(Collected data)
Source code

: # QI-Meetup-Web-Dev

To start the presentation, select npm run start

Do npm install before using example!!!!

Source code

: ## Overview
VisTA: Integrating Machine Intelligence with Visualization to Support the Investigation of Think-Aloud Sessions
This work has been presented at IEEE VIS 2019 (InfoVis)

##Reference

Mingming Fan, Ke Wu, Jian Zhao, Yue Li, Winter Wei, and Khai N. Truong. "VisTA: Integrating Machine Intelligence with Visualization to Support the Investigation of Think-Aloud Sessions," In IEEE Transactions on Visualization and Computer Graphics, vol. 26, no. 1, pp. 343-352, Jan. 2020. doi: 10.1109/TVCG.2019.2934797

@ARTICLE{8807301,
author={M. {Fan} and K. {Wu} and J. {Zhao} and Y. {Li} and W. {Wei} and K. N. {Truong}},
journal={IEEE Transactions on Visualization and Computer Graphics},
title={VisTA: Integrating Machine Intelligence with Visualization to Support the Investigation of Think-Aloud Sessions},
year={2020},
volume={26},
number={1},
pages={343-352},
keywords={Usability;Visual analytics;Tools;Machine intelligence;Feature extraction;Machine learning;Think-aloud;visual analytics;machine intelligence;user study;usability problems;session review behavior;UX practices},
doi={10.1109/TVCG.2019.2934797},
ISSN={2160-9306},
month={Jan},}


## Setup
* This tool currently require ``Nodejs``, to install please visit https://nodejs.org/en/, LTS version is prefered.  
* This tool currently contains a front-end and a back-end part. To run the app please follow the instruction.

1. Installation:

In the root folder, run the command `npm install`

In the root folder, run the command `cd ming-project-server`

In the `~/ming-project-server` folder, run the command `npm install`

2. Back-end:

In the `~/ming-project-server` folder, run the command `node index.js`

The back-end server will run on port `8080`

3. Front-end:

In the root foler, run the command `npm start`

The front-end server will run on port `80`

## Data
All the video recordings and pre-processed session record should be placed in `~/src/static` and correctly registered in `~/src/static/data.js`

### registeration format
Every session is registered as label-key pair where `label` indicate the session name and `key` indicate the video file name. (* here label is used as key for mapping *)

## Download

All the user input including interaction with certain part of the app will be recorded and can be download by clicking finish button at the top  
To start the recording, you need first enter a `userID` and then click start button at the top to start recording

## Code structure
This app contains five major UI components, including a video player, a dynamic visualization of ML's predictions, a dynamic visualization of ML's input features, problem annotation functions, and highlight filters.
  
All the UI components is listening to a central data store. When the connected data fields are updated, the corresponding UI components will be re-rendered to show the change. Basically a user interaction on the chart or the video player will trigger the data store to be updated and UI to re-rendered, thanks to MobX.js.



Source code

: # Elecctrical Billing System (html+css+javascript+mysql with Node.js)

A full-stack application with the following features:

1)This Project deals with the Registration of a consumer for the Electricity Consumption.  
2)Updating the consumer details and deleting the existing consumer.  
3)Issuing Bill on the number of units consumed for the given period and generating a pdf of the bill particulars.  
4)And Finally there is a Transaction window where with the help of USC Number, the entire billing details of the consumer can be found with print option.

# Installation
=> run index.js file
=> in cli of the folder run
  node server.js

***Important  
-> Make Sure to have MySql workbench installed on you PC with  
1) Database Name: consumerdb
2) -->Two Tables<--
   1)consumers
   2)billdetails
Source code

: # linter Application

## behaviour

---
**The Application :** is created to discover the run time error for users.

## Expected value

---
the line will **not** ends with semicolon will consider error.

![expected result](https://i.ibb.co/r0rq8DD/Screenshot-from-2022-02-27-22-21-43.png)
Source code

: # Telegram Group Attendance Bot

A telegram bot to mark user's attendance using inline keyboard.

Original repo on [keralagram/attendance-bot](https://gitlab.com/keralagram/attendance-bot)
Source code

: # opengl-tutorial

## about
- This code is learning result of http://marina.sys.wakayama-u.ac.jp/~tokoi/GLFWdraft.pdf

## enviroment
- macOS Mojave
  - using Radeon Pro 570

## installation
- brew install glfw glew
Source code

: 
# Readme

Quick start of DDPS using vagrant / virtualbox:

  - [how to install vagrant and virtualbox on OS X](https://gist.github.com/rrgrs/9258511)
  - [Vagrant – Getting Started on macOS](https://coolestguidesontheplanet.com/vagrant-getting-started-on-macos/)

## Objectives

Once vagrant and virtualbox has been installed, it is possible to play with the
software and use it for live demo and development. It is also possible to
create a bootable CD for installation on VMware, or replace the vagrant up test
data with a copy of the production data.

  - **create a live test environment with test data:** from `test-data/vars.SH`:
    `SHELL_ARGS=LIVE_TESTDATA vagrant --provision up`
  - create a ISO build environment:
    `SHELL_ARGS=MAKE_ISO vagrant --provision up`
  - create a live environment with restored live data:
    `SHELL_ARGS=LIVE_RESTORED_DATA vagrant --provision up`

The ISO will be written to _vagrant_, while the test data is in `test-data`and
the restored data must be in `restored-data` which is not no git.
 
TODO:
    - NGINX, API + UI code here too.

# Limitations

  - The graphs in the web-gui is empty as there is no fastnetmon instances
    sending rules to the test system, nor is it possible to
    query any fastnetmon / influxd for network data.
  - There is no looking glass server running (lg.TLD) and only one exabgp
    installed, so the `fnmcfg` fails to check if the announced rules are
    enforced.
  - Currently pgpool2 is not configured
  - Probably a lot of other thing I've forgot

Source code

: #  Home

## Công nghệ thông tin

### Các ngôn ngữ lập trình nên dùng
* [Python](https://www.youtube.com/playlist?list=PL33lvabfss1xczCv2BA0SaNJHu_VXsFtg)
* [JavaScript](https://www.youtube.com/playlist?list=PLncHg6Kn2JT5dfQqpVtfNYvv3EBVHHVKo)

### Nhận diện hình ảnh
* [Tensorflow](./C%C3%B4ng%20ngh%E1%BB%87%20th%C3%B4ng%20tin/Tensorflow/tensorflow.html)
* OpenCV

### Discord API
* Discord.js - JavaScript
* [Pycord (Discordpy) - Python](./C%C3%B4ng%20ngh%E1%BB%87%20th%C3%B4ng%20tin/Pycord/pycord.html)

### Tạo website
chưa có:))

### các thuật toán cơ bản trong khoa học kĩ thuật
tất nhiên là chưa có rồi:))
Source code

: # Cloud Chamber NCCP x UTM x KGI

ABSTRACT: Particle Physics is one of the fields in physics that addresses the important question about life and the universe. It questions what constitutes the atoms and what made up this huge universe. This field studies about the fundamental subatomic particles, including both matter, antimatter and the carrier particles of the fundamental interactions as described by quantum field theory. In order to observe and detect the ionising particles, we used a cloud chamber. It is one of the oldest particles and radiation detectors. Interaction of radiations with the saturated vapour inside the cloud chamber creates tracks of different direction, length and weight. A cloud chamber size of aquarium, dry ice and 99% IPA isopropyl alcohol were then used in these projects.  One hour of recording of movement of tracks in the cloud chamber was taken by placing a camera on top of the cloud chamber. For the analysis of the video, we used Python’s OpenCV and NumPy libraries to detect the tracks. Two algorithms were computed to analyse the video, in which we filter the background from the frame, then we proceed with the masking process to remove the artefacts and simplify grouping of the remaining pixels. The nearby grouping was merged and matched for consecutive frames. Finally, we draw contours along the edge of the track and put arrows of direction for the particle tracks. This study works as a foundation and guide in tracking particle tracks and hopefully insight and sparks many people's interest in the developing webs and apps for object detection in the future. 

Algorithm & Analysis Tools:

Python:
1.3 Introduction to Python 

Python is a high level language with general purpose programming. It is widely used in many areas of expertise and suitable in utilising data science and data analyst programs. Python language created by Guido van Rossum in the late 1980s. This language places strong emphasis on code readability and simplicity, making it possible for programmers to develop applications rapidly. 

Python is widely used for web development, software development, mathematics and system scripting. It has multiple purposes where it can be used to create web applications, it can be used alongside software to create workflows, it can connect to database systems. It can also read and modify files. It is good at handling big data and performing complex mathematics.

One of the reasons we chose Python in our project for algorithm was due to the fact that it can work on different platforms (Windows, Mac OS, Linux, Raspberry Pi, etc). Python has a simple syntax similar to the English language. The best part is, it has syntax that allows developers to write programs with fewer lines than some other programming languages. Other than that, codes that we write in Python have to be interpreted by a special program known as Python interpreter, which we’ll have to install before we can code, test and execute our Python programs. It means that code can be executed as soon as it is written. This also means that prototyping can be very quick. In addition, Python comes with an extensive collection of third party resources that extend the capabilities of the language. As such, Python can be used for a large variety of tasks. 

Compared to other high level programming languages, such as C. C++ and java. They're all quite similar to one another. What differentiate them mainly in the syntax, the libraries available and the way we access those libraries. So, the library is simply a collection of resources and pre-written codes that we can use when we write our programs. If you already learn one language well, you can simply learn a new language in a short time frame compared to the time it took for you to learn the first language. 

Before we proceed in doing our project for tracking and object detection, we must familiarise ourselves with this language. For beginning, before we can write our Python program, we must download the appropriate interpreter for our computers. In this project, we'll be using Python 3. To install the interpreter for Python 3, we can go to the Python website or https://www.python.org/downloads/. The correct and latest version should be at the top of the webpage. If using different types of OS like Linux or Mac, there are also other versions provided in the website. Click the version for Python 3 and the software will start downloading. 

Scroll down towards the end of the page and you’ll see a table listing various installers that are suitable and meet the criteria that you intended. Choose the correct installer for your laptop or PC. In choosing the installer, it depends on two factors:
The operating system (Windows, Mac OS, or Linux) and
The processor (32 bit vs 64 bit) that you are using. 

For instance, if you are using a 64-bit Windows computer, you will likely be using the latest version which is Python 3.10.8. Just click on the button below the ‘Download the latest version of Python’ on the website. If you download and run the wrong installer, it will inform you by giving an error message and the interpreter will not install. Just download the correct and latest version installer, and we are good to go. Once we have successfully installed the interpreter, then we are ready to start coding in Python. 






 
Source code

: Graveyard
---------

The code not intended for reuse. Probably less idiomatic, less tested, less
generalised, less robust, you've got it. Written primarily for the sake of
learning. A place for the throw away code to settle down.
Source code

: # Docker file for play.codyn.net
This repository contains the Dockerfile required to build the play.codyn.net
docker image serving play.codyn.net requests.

How to complete this task:
Given the records above, return exactly the lines starting at the line containing "- NGINX, API + UI code here too." and ending at the line containing "x UTM x KGI", including both.

Result of the task:
    - NGINX, API + UI code here too.

# Limitations

  - The graphs in the web-gui is empty as there is no fastnetmon instances
    sending rules to the test system, nor is it possible to
    query any fastnetmon / influxd for network data.
  - There is no looking glass server running (lg.TLD) and only one exabgp
    installed, so the `fnmcfg` fails to check if the announced rules are
    enforced.
  - Currently pgpool2 is not configured
  - Probably a lot of other thing I've forgot

Source code

: #  Home

## Công nghệ thông tin

### Các ngôn ngữ lập trình nên dùng
* [Python](https://www.youtube.com/playlist?list=PL33lvabfss1xczCv2BA0SaNJHu_VXsFtg)
* [JavaScript](https://www.youtube.com/playlist?list=PLncHg6Kn2JT5dfQqpVtfNYvv3EBVHHVKo)

### Nhận diện hình ảnh
* [Tensorflow](./C%C3%B4ng%20ngh%E1%BB%87%20th%C3%B4ng%20tin/Tensorflow/tensorflow.html)
* OpenCV

### Discord API
* Discord.js - JavaScript
* [Pycord (Discordpy) - Python](./C%C3%B4ng%20ngh%E1%BB%87%20th%C3%B4ng%20tin/Pycord/pycord.html)

### Tạo website
chưa có:))

### các thuật toán cơ bản trong khoa học kĩ thuật
tất nhiên là chưa có rồi:))
Source code

: # Cloud Chamber NCCP x UTM x KGI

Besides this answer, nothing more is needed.